4.2 Solution principles
We have utilised the skeleton of IS design theory (Gregor and Jones, 2007) that seems to
be useful to deal with both the process and the artefact design. The specification of
skeleton helps us to summarise the detail of the purpose and functionalities of the DSS
artefact we intend to design in this study (Table III).
Many of the disuse of DSS are due to poor design, lack of shareholder involvement
and poor implementation and planning (Arnott and Dodson, 2008). We design the DSS
solution artefact based on the practical needs of the end-user within the industry
context. This artefact to DSS development, although enacted in a specific case context,
was kept consciously generic to avoid confounding it with domain properties and to
allow replication for DSS development in other industries with problems characterised
by constraints and changing parameters for decisions.

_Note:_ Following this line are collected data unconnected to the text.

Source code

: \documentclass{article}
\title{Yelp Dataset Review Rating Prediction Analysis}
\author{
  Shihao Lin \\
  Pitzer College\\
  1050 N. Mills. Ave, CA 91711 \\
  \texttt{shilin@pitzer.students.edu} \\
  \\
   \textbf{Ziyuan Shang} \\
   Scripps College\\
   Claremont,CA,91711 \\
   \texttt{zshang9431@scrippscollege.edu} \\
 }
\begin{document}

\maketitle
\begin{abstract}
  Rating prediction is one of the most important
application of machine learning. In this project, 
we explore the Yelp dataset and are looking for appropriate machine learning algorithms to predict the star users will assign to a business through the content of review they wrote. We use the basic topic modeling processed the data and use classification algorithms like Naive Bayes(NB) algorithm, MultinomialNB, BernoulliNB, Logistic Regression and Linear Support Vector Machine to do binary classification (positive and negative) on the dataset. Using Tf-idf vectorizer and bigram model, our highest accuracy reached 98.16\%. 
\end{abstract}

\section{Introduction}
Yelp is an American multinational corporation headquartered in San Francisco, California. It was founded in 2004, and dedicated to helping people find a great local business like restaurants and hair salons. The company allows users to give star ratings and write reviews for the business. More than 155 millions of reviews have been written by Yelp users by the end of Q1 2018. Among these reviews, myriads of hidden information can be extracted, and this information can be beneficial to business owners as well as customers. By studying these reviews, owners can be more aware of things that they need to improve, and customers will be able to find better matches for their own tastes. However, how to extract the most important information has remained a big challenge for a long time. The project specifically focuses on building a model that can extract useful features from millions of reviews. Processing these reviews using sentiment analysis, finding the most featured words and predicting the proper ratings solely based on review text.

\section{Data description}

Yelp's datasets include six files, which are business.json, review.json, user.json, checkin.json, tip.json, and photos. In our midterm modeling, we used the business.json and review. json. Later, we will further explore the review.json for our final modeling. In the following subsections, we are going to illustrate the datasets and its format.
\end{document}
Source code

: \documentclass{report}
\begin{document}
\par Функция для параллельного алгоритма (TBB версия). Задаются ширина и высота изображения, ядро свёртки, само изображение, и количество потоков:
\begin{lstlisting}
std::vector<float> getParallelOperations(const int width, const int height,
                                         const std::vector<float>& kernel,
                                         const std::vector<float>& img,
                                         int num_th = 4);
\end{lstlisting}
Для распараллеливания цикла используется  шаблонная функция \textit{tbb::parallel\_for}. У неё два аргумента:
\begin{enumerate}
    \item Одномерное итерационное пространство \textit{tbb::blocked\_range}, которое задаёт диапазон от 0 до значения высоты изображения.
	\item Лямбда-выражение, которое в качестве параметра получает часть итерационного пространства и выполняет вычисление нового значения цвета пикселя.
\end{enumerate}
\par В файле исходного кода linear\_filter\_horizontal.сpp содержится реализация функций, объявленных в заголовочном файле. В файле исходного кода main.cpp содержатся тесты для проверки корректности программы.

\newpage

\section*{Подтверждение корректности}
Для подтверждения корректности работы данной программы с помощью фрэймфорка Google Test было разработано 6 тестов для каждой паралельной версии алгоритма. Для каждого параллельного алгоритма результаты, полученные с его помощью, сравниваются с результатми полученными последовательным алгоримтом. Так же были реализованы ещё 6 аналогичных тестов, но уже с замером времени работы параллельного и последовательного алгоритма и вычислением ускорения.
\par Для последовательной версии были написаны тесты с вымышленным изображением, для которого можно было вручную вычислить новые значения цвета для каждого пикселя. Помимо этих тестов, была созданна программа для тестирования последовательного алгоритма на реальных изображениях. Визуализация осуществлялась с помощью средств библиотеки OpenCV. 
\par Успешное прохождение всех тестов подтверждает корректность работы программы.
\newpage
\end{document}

As our target system is related to a personal DSS, the language used for knowledge
representation must be both familiar to the end-user and consistent with industry
terminology. In agricultural industries, as underlying scientific knowledge or new
market information becomes available, a facility to incorporate this immediately into
local decision making without extensive re-engineering is required. In addition, whilst
rule-based knowledge representations can explain decision rationale, they are not the
only types of association among variables, and their inherently directional (antecedent,
consequent) structure is inflexible when the goal variable of interest changes. Our
target design needs to cater for these changes.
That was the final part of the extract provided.